Photographing Kansas: Tips on Taking Great Pictures of Kansas
Taking Pictures of Kansas Historic Sites
One of the great things about photographing Kansas is that while the state sports several growing cities and towns, there are also plenty of areas where growth has been slow enough for someone to look around and notice that some great historic sites could be preserved. The result is that Kansas offers everything from modern architectural photography in Kansas City to history Old West photos.
When it comes to scenery, Kansas has a wide variety of photographic opportunities. The wide open spaces away from cities allows for stunning panoramic pictures as well as great shots that focus the foreground and then stretch to blurry infinity beyond, or vice versa. On top of that, Kansas provides one border of the Missouri River (or is it the other way around?).
Historic Sites in Kansas and National Parks
While Kansas doesn’t have any traditional National Parks, like those available to for great photographs in Montana, it is home to several historic sites preserved and operated by the National Park Service. The most historic of these may be the Brown v Board of Education National Historic Site. Monroe Elementary School was the school that was sued over in the famous case that resulted in the unanimous historic Supreme Court decision ending segregation as a legal practice in the United States. The school was officially turned into a National Park by legislation in 1992. As it turns out, in addition to having historic significance, the building is also great example of large two-story schools from the mid-1900s.
Also part of the National Park System are parts of the California Trail, the Lewis & Clark Historic Trail, the Oregon Trail, and the Pony Express Trail. All of which provide fun, old-west type picture opportunities. The Tallgrass Prairie National Preserve is a tough sell as a great photography spot. Open prairie may be historically significant, but it makes for boring pictures. However, the Lower Fox Creek School is a great example of the old-style schoolhouse.
For a chance to get some pictures of the Old West, albeit in dedicated tourist style, Dodge City offers up numerous cowboy themed attractions, including the famous Boot Hill.
Pictures of Kanas
Kansas is famous – infamous to some – for its wide uninterrupted open spaces. Photographing the wide horizon is a must take shot in Kansas. A good digital photography tip is to take several overlapping shots of the horizon by rotating the camera head on top of a tripod. Stitching those shots together in a very impressive panoramic shot in Photoshop or other digital photography editing software is a snap.
If your tastes run toward photographing the oldest, longest, highest, and so on, you won’t want to miss the World’s Largest Ball of Twine in Cawker City, Kansas. Bring the tripod and set the timer to get action photos of yourself making the biggest twine ball even bigger. Visitors can add twine (but not string or rope) to the ball, or head over during the annual “Twine-a-Thon” and get pictures of others adding to the ball.

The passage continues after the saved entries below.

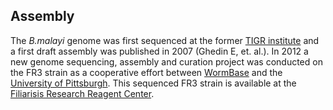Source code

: Assembly
--------

The *B.malayi* genome was first sequenced at the former [TIGR
institute](http://www.jcvi.org) and a first draft assembly was published
in 2007 (Ghedin E, et. al.). In 2012 a new genome sequencing, assembly
and curation project was conducted on the FR3 strain as a cooperative
effort between [WormBase](http://www.wormbase.org) and the [University
of Pittsburgh](http://www.pitt.edu). This sequenced FR3 strain is
available at the [Filiarisis Research Reagent
Center](http://www.filariasiscenter.org).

While not the biggest, the Cathedral On the Plains in Victoria Kansas makes an interesting and easy to capture photograph. The church is constructed of limestone and was built by parishioners in the surround area who each had to help bring in six wagon loads of limestone from the quarries.
Other Picture Locations? Cool places to take pictures in Utah.
Feeling adventurous? They don’t call it Tornado Alley for nothing. Even if there isn’t an actual tornado, there can be very ominous looking clouds that make for great pictures. Go panorama-style on a wall of dark clouds rolling in across the sky for some potentially great shots.
Kansas Animal Photography
The easiest way to get some shots of animals in Kansas is to stroll around the Kansas City Zoo. Of course, if you want something a little bit more “authentic” to the region, the Sandsage Bison Range is where the Buffalo actually do roam. Wild animals on the Kansas plains include pronghorn antelope, deer, elk, coyotes, eagles, and my personal favorite, prairie chickens. Don’t forget to touch up on your zoo photography skills first!
Photography in Kansas City Area and Other Cities
Like many larger cities east of the Mississippi River, Kansas City was once a major transportation hub. Kansas City once served as the starting point for several wagon trails. The railroads came later, and Kansas City’s central location led it to become the major hub for the cattle industry. Fast forward to modern day and Kansas City boasts an attractive skyline and a population of almost 2 million, although that figure includes some residents across the state line in Missouri.
The result is tons of variety for architectural photography in Kansas City. Point your camera at the skyline for the traditional city shot, then head over and photograph Union Station. Along the way, you can find Art Deco buildings and some giant brick warehouses in varying states of restoration and original condition, sometimes on the same building!
Kansas City is also home to a Harley Davidson factory; however, photography is prohibited on the tour in the factory area. Pictures may only be taken in the tour center. Other photography opportunities around Kansas City and other cities include the Kansas City Royals Baseball Stadium, the University of Kansas in Lawrence, Kansas State University, and numerous memorials and tributes to major state figures like Dwight D. Eisenhower.
Of course, like anywhere, there are plenty of fun buildings, fountains, parks, and museums around Kansas, particularly in Wichita, Kansas City, and near the universities. Look around and you are sure to find some great places to take pictures in Kansas.